Sullen v.5

             

      

 
Recovering

Wednesday, August 10, 2005

I am back: 20+ mosquito bites later, complexion gone bazurk in the never ending humidity, and nice *dark* skin from a good burning on the back and front.. which has begun to flake off.. and about three different tan lines. Scratches on my stomach, knees, and elbows from surfing without a wet suit. Lovely.. lovely.. love-ly. Oh, and my toenails need to be clipped and either painted clear or a light pink. And I seriously need a haircut, even though I promised myself that I wouldn't cut my hair this summer... .. maybe I'll just get it trimmed (and my hair feels completely dried out). And I feel like I've gained 10 pounds even though we pretty much were restricted to eating beans, rice, fruit.. and on some special occasions fish.. or chicken.

I hate to come back and sound like such a bummer-case, but it's times like this that make me feel like I just don't travel well. I'm not obsessed about appearance, but I'm not going to lie either... I am self-conscious about it... who isn't?.. and especially when I feel like I've taken a downhill spiral toward no self-maintenance. The conditions over there have partially to do with who-knows-what's-in-that-water (a lot of it not sanitary), cold showers that make you not want to take one at all ... and so I take 20-second showers when I'd probably be better off with none... ... and it's *crazy* because I'd jump in the shower, get clean, jump out and spray myself down with mosquito repellant due to rampant viruses over there right now.. and that stuff *stinks*.. and I'd *still* get bit! Uncomfortable sleeping... I should have brought my own pillow.

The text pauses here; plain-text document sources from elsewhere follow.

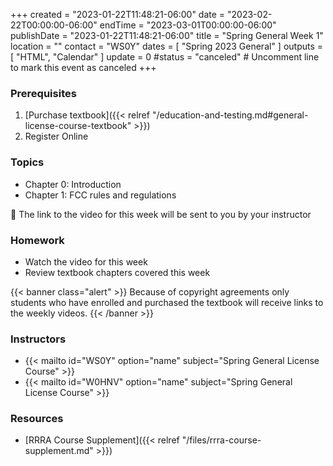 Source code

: +++
created = "2023-01-22T11:48:21-06:00"
date = "2023-02-22T00:00:00-06:00"
endTime = "2023-03-01T00:00:00-06:00"
publishDate = "2023-01-22T11:48:21-06:00"
title = "Spring General Week 1"
location = ""
contact = "WS0Y"
dates = [ "Spring 2023 General" ]
outputs = [ "HTML", "Calendar" ]
update = 0
#status = "canceled"	# Uncomment line to mark this event as canceled	
+++
### Prerequisites

1. [Purchase textbook]({{< relref "/education-and-testing.md#general-license-course-textbook" >}})
1. Register Online

### Topics

* Chapter 0: Introduction
* Chapter 1: FCC rules and regulations

:vhs: The link to the video for this week will be sent to you by your
instructor

### Homework

* Watch the video for this week
* Review textbook chapters covered this week

{{< banner class="alert" >}}
Because of copyright agreements only students who have enrolled and
purchased the textbook will receive links to the weekly videos.
{{< /banner >}}

### Instructors

* {{< mailto id="WS0Y" option="name" subject="Spring General License Course" >}}
* {{< mailto id="W0HNV" option="name" subject="Spring General License Course" >}}

### Resources

* [RRRA Course Supplement]({{< relref "/files/rrra-course-supplement.md" >}})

And I'm pissed because school is coming up, and I definitely *do not* want to go back looking like a bummer-case (I just made up the term bummer-case, not something I apply to other people.. but it's about the best I feel about myself right now). And my good friend, Rya*, called a day before I left for Costa Rica informing me that he wants to come visit me in town since him and I are both getting back to AZ around the same time... and then the plan is to drive out to Pepp* together since we both want to get there a little early and settle into our apartments.. but I haven't seen Rya* in a while and I definitely don't want him to see me looking like a bummer-case.... lol.. not that it matters because he is a *friend* .. but still.. ...

anyway.. I'm just going to try and not stress about it, but my complexion is partially pissing me off the most because I really really really do not know what to do about it. I don't like using anything from the grocery store (except cetaphil) because it's too harsh.. and I could see a dermatologist but my-god I don't want to go through that hassle.. argh!! And I have to go back to work in two days for a wrap-up of everything.... ...... blah... maybe some good sleep, lots of water, and nice showers might do the trick...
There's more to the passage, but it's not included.